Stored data
++++

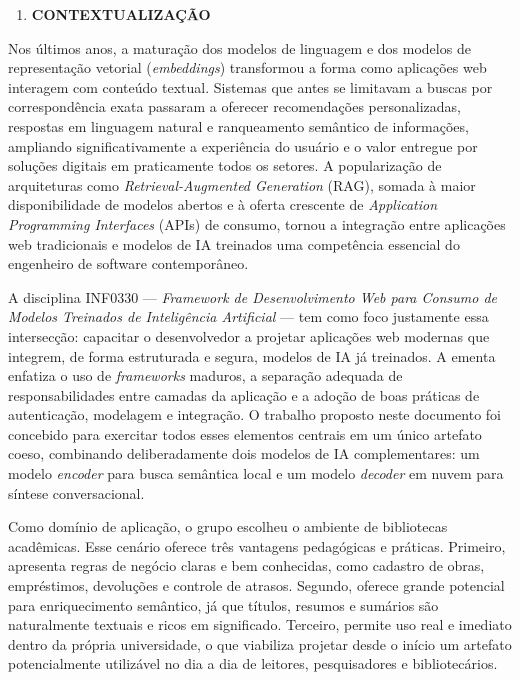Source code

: \documentclass[
]{article}
\begin{document}
\begin{enumerate}
\def\labelenumi{\arabic{enumi}.}
\setcounter{enumi}{1}
\item
  \protect{}\label{_Toc230227801}{}\textbf{CONTEXTUALIZAÇÃO}
\end{enumerate}

Nos últimos anos, a maturação dos modelos de linguagem e dos modelos de
representação vetorial (\emph{embeddings}) transformou a forma como
aplicações web interagem com conteúdo textual. Sistemas que antes se
limitavam a buscas por correspondência exata passaram a oferecer
recomendações personalizadas, respostas em linguagem natural e
ranqueamento semântico de informações, ampliando significativamente a
experiência do usuário e o valor entregue por soluções digitais em
praticamente todos os setores. A popularização de arquiteturas como
\emph{Retrieval-Augmented Generation} (RAG), somada à maior
disponibilidade de modelos abertos e à oferta crescente de
\emph{Application Programming Interfaces} (APIs) de consumo, tornou a
integração entre aplicações web tradicionais e modelos de IA treinados
uma competência essencial do engenheiro de software contemporâneo.

A disciplina INF0330 --- \emph{Framework de Desenvolvimento Web para
Consumo de Modelos Treinados de Inteligência Artificial} --- tem como
foco justamente essa intersecção: capacitar o desenvolvedor a projetar
aplicações web modernas que integrem, de forma estruturada e segura,
modelos de IA já treinados. A ementa enfatiza o uso de \emph{frameworks}
maduros, a separação adequada de responsabilidades entre camadas da
aplicação e a adoção de boas práticas de autenticação, modelagem e
integração. O trabalho proposto neste documento foi concebido para
exercitar todos esses elementos centrais em um único artefato coeso,
combinando deliberadamente dois modelos de IA complementares: um modelo
\emph{encoder} para busca semântica local e um modelo \emph{decoder} em
nuvem para síntese conversacional.

Como domínio de aplicação, o grupo escolheu o ambiente de bibliotecas
acadêmicas. Esse cenário oferece três vantagens pedagógicas e práticas.
Primeiro, apresenta regras de negócio claras e bem conhecidas, como
cadastro de obras, empréstimos, devoluções e controle de atrasos.
Segundo, oferece grande potencial para enriquecimento semântico, já que
títulos, resumos e sumários são naturalmente textuais e ricos em
significado. Terceiro, permite uso real e imediato dentro da própria
universidade, o que viabiliza projetar desde o início um artefato
potencialmente utilizável no dia a dia de leitores, pesquisadores e
bibliotecários.
\end{document}
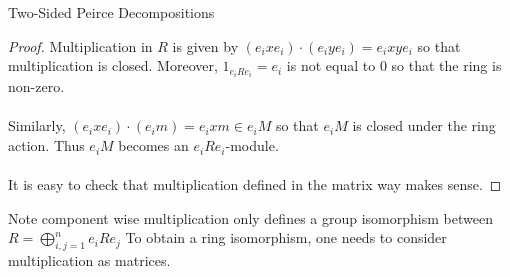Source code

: \documentclass[a4paper]{article}
\begin{document}
\begin{thm}{Two-Sided Peirce Decompositions}{}
\begin{proof}
Multiplication in $R$ is given by $(e_ixe_i)\cdot(e_iye_i)=e_ixye_i$ so that multiplication is closed. Moreover, $1_{e_iRe_i}=e_i$ is not equal to $0$ so that the ring is non-zero. \\~\\

Similarly, $(e_ixe_i)\cdot(e_im)=e_ixm\in e_iM$ so that $e_iM$ is closed under the ring action. Thus $e_iM$ becomes an $e_iRe_i$-module. \\~\\

It is easy to check that multiplication defined in the matrix way makes sense. 
\end{proof}
\end{thm}

Note component wise multiplication only defines a group isomorphism between $R=\bigoplus_{i,j=1}^ne_iRe_j$ To obtain a ring isomorphism, one needs to consider multiplication as matrices. 
\end{document}
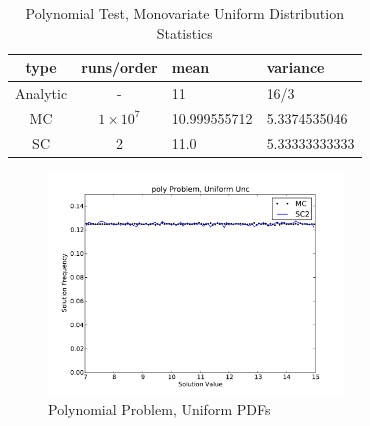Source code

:\begin{table}[H]
\begin{center}
\begin{tabular}{c c|l l}
type & runs/order & mean & variance \\ \hline
Analytic & - & 11 & 16/3 \\
MC & $1\times10^7$ & 10.999555712 & 5.3374535046 \\
SC & 2 & 11.0 & 5.33333333333 \\
\end{tabular}
\end{center}
\caption{Polynomial Test, Monovariate Uniform Distribution Statistics}
\label{tab:poly uniform}
\end{table}

\begin{figure}[H]
\centering
   \includegraphics[width=0.7\textwidth]{../graphics/poly_uniform_pdfs}
   \caption{Polynomial Problem, Uniform PDFs}
      \label{fig:poly uni}
\end{figure}


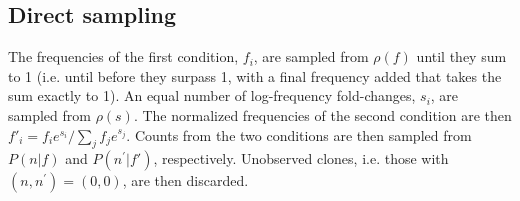 \documentclass[letterpaper,english,prl,reprint,longbibliography]{revtex4-1} %
\begin{document}
\subsection*{Direct sampling}
The frequencies of the first condition, $f_i$, are sampled from $\rho(f)$ until they sum to 1 (i.e. until before they surpass 1, with a final frequency added that takes the sum exactly to 1). An equal number of log-frequency fold-changes, $s_i$, are sampled from $\rho(s)$. The normalized frequencies of the second condition are then $f'_i=f_ie^{s_i}/\sum_j f_je^{s_j}$.  Counts from the two conditions are then sampled from $P(n|f)$ and $P(n^{\prime}|f')$, respectively. Unobserved clones, i.e. those with $(n,n^{\prime})=(0,0)$, are then discarded.

% 
% 
% 
\end{document}
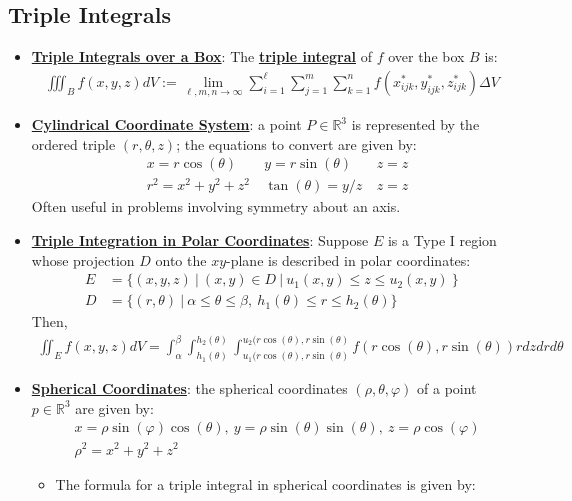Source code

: \documentclass[11pt]{article}
\newcommand{\dfn}[1]{\underline{\textbf{#1}}}
\newcommand{\R}[0]{\mathbb{R}}
\begin{document}
\subsection{Triple Integrals}
\begin{itemize}
	\item \dfn{Triple Integrals over a Box}: The \dfn{triple integral} of $f$ over the box $B$ is: 
	\begin{align}
		\iiint_B f(x,y,z) dV := \lim_{\ell, m, n \rightarrow \infty} \sum_{i=1}^\ell \sum_{j=1}^m \sum_{k=1}^n f(x_{ijk}^*, y_{ijk}^*, z_{ijk}^*) \Delta V	
	\end{align}
	\item \dfn{Cylindrical Coordinate System}: a point $P \in \R^3$ is represented by the ordered triple $(r, \theta, z)$; the equations to convert are given by: 
	\begin{align*}
		& x = r \cos (\theta)\ &  y = r \sin (\theta)\ & z = z \\
		& r^2 = x^2 + y^2 + z^2\	& \tan (\theta) = y/z\ & z = z 
	\end{align*} 
	Often useful in problems involving symmetry about an axis. 
	\item \dfn{Triple Integration in Polar Coordinates}: Suppose $E$ is a Type I region whose projection $D$ onto the $xy$-plane is described in polar coordinates: 
	\begin{align*}
		E & = \{ (x, y, z)\ |\ (x,y) \in D\ |\ u_1(x,y) \leq z \leq u_2(x,y)\ \} \\
		D & = \{ (r, \theta)\ |\ \alpha \leq \theta \leq \beta,\ h_1(\theta) \leq r \leq h_2(\theta) \} 	
	\end{align*}
	Then, 
	\begin{align}
		\iint_E f(x,y,z) dV = \int_\alpha^\beta \int_{h_1(\theta)}^{h_2(\theta)} \int_{u_1(r \cos (\theta), r \sin (\theta) }^{u_2(r \cos (\theta), r \sin (\theta)}	f (r \cos (\theta), r \sin (\theta)) r dz dr d \theta 
	\end{align}
	\item \dfn{Spherical Coordinates}: the spherical coordinates $(\rho, \theta, \varphi)$ of a point $p \in \R^3$ are given by: 
	\begin{align*} 
		& x = \rho \sin (\varphi) \cos (\theta),\ y = \rho \sin (\theta) \sin (\theta),\ z = \rho \cos (\varphi) \\
		& \rho^2 = x^2 + y^2 + z^2 	
	\end{align*} 
	\begin{itemize}[noitemsep]
		\item The formula for a triple integral in spherical coordinates is given by:

\end{itemize}
\end{itemize}
\end{document}
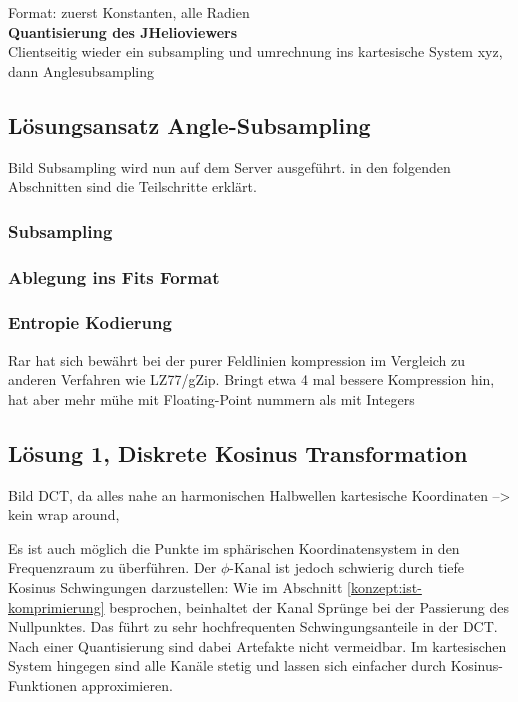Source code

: Format: zuerst Konstanten, alle Radien\\
[\baselineskip]
\textbf{Quantisierung des JHelioviewers}\\
Clientseitig wieder ein subsampling und umrechnung ins kartesische System xyz, dann Anglesubsampling
	
\subsection{Lösungsansatz Angle-Subsampling}
Bild
Subsampling wird nun auf dem Server ausgeführt. in den folgenden Abschnitten sind die Teilschritte erklärt.

\subsubsection{Subsampling}\label{konzept:loesung0:subsampling}

\subsubsection{Ablegung ins Fits Format} \label{konzept:loesung0:fits}

\subsubsection{Entropie Kodierung} \label{konzept:loesung0:kodierung}
Rar hat sich bewährt bei der purer Feldlinien kompression im Vergleich zu anderen Verfahren wie LZ77/gZip. Bringt etwa 4 mal bessere Kompression hin, hat aber mehr mühe mit Floating-Point nummern als mit Integers

\subsection{Lösung 1, Diskrete Kosinus Transformation}
Bild
DCT, da alles nahe an harmonischen Halbwellen
kartesische Koordinaten --> kein wrap around,

Es ist auch möglich die Punkte im sphärischen Koordinatensystem in den Frequenzraum zu überführen. Der $\phi$-Kanal ist jedoch schwierig durch tiefe Kosinus Schwingungen darzustellen: Wie im Abschnitt \ref{konzept:ist-komprimierung} besprochen, beinhaltet der Kanal Sprünge bei der Passierung des Nullpunktes. Das führt zu sehr hochfrequenten Schwingungsanteile in der DCT. Nach einer Quantisierung sind dabei Artefakte nicht vermeidbar. Im kartesischen System hingegen sind alle Kanäle stetig und lassen sich einfacher durch Kosinus-Funktionen approximieren.\\

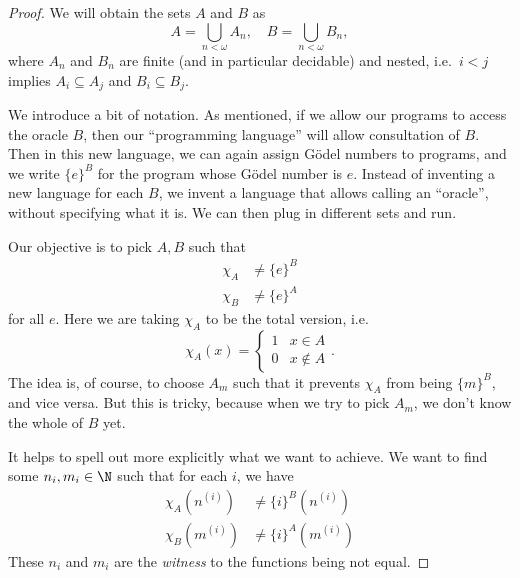 \documentclass[a4paper]{article}
\begin{document}
\begin{proof} %
  We will obtain the sets $A$ and $B$ as
  \[
    A = \bigcup_{n < \omega} A_n,\quad B = \bigcup_{n < \omega} B_n,
  \]
  where $A_n$ and $B_n$ are finite (and in particular decidable) and nested, i.e.\ $i < j$ implies $A_i \subseteq A_j$ and $B_i \subseteq B_j$.


  We introduce a bit of notation. As mentioned, if we allow our programs to access the oracle $B$, then our ``programming language'' will allow consultation of $B$. Then in this new language, we can again assign G\"odel numbers to programs, and we write $\{e\}^B$ for the program whose G\"odel number is $e$. Instead of inventing a new language for each $B$, we invent a language that allows calling an ``oracle'', without specifying what it is. We can then plug in different sets and run.

  Our objective is to pick $A, B$ such that
  \begin{align*}
    \chi_A &\not= \{e\}^B\\
    \chi_B &\not= \{e\}^A
  \end{align*}
  for all $e$. Here we are taking $\chi_A$ to be the total version, i.e.
  \[
    \chi_A(x) =
    \begin{cases}
      1 & x \in A\\
      0 & x \not\in A
    \end{cases}.
  \]
  The idea is, of course, to choose $A_m$ such that it prevents $\chi_A$ from being $\{m\}^B$, and vice versa. But this is tricky, because when we try to pick $A_m$, we don't know the whole of $B$ yet.

  It helps to spell out more explicitly what we want to achieve. We want to find some $n_i, m_i \in \N$ such that for each $i$, we have
  \begin{align*}
    \chi_A(n^{(i)}) &\not= \{i\}^B(n^{(i)})\\
    \chi_B(m^{(i)}) &\not= \{i\}^A(m^{(i)})
  \end{align*}
  These $n_i$ and $m_i$ are the \emph{witness} to the functions being not equal.


\end{proof}
\end{document}
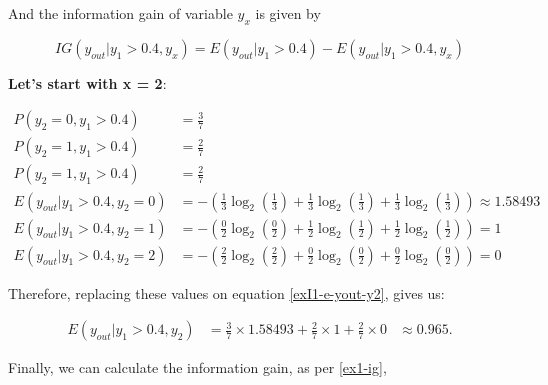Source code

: \documentclass[12pt]{article}
\begin{document}
\begin{enumerate}[leftmargin=\labelsep]
    And the information gain of variable $y_x$ is given by

    \begin{equation}\label{ex1-ig}
        IG(y_{out} |y_1 > 0.4, y_x) = E(y_{out} |y_1 > 0.4) - E(y_{out} |y_1 > 0.4, y_x)
    \end{equation}

    \textbf{Let's start with x = 2}:

    \[
        \begin{aligned}
            P(y_2 = 0, y_1 > 0.4)          & = \frac{3}{7}                                                                                       \\
            P(y_2 = 1, y_1 > 0.4)          & = \frac{2}{7}                                                                                       \\
            P(y_2 = 1, y_1 > 0.4)          & = \frac{2}{7}                                                                                       \\
            E(y_{out} | y_1 > 0.4 , y_2 = 0) & = - \left(\frac{1}{3} \log_2\left(\frac{1}{3}\right) + \frac{1}{3} \log_2\left(\frac{1}{3}\right)
                + \frac{1}{3} \log_2\left(\frac{1}{3}\right)\right) \approx 1.58493                                                              \\
            E(y_{out} | y_1 > 0.4 , y_2 = 1) & = - \left(\frac{0}{2} \log_2\left(\frac{0}{2}\right) + \frac{1}{2} \log_2\left(\frac{1}{2}\right)
                + \frac{1}{2} \log_2\left(\frac{1}{2}\right)\right) = 1                                                                          \\
            E(y_{out} | y_1 > 0.4 , y_2 = 2) & = - \left(\frac{2}{2} \log_2\left(\frac{2}{2}\right) + \frac{0}{2} \log_2\left(\frac{0}{2}\right)
                + \frac{0}{2} \log_2\left(\frac{0}{2}\right)\right) = 0
        \end{aligned}
    \]

    Therefore, replacing these values on equation \eqref{exI1-e-yout-y2}, gives us:

    \[
        \begin{aligned}
            E(y_{out} | y_1>0.4, y_2) & = \frac{3}{7} \times 1.58493 + \frac{2}{7} \times 1 + \frac{2}{7} \times 0 & \approx 0.965.
        \end{aligned}
    \]

    Finally, we can calculate the information gain, as per \eqref{ex1-ig},


\end{enumerate}
\end{document}
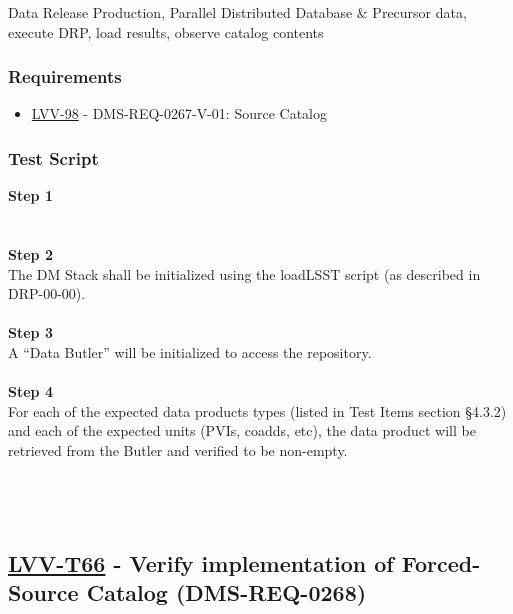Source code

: Data Release Production, Parallel Distributed Database \& Precursor
data, execute DRP, load results, observe catalog contents

\hypertarget{requirements-42}{%
\subsubsection{Requirements}\label{requirements-42}}

\begin{itemize}
\tightlist
\item
  \href{https://jira.lsstcorp.org/browse/LVV-98}{LVV-98} -
  DMS-REQ-0267-V-01: Source Catalog
\end{itemize}

\hypertarget{test-script-42}{%
\subsubsection{Test Script}\label{test-script-42}}

\textbf{Step 1}\\
~\\
~\\
\textbf{Step 2}\\
The DM Stack shall be initialized using the loadLSST script (as
described in DRP-00-00).\\
~\\
\textbf{Step 3}\\
A ``Data Butler'' will be initialized to access the repository.\\
~\\
\textbf{Step 4}\\
For each of the expected data products types (listed in Test Items
section §4.3.2) and each of the expected units (PVIs, coadds, etc), the
data product will be retrieved from the Butler and verified to be
non-empty.\\
~\\
~\\
~\\

\hypertarget{lvv-t66---verify-implementation-of-forced-source-catalog-dms-req-0268}{%
\subsection{\texorpdfstring{\href{https://jira.lsstcorp.org/secure/Tests.jspa\#/testCase/LVV-T66}{LVV-T66}
- Verify implementation of Forced-Source Catalog
(DMS-REQ-0268)}{LVV-T66 - Verify implementation of Forced-Source Catalog (DMS-REQ-0268)}}\label{lvv-t66---verify-implementation-of-forced-source-catalog-dms-req-0268}}

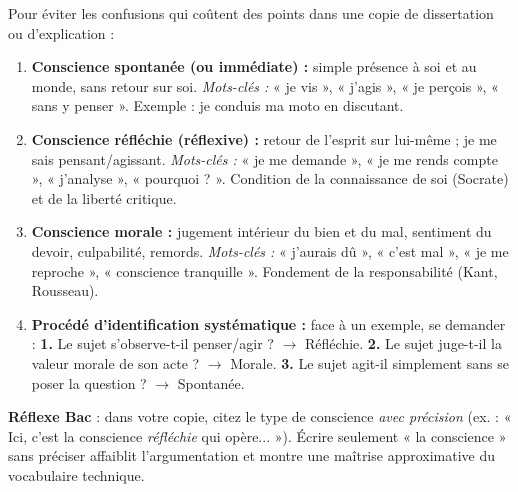 \documentclass[11pt]{article}
\newcommand{\cle}[1]{{\popxbold\color{popdark}#1}}
\begin{document}
\begin{methode}
Pour éviter les confusions qui coûtent des points dans une copie de dissertation ou d'explication :
\begin{enumerate}
\item \textbf{Conscience spontanée (ou immédiate) :} simple présence à soi et au monde, sans retour sur soi. \textit{Mots-clés :} « je vis », « j'agis », « je perçois », « sans y penser ». Exemple : je conduis ma moto en discutant.
\item \textbf{Conscience réfléchie (réflexive) :} retour de l'esprit sur lui-même ; je me sais pensant/agissant. \textit{Mots-clés :} « je me demande », « je me rends compte », « j'analyse », « pourquoi ? ». Condition de la \cle{connaissance de soi} (Socrate) et de la \cle{liberté critique}.
\item \textbf{Conscience morale :} jugement intérieur du bien et du mal, sentiment du devoir, culpabilité, remords. \textit{Mots-clés :} « j'aurais dû », « c'est mal », « je me reproche », « conscience tranquille ». Fondement de la \cle{responsabilité} (Kant, Rousseau).
\item \textbf{Procédé d'identification systématique :} face à un exemple, se demander : \textbf{1.} Le sujet s'observe-t-il penser/agir ? $\rightarrow$ Réfléchie. \textbf{2.} Le sujet juge-t-il la valeur morale de son acte ? $\rightarrow$ Morale. \textbf{3.} Le sujet agit-il simplement sans se poser la question ? $\rightarrow$ Spontanée.
\end{enumerate}
\textbf{Réflexe Bac} : dans votre copie, citez le type de conscience \emph{avec précision} (ex. : « Ici, c'est la conscience \emph{réfléchie} qui opère... »). Écrire seulement « la conscience » sans préciser affaiblit l'argumentation et montre une maîtrise approximative du vocabulaire technique.
\end{methode}
\end{document}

++++

To do: Filter the records down to the lines that contain the string "will", and copy those lines.

Written reply:
  We will obtain the sets $A$ and $B$ as
  We introduce a bit of notation. As mentioned, if we allow our programs to access the oracle $B$, then our ``programming language'' will allow consultation of $B$. Then in this new language, we can again assign G\"odel numbers to programs, and we write $\{e\}^B$ for the program whose G\"odel number is $e$. Instead of inventing a new language for each $B$, we invent a language that allows calling an ``oracle'', without specifying what it is. We can then plug in different sets and run.
A ``Data Butler'' will be initialized to access the repository.\\
data product will be retrieved from the Butler and verified to be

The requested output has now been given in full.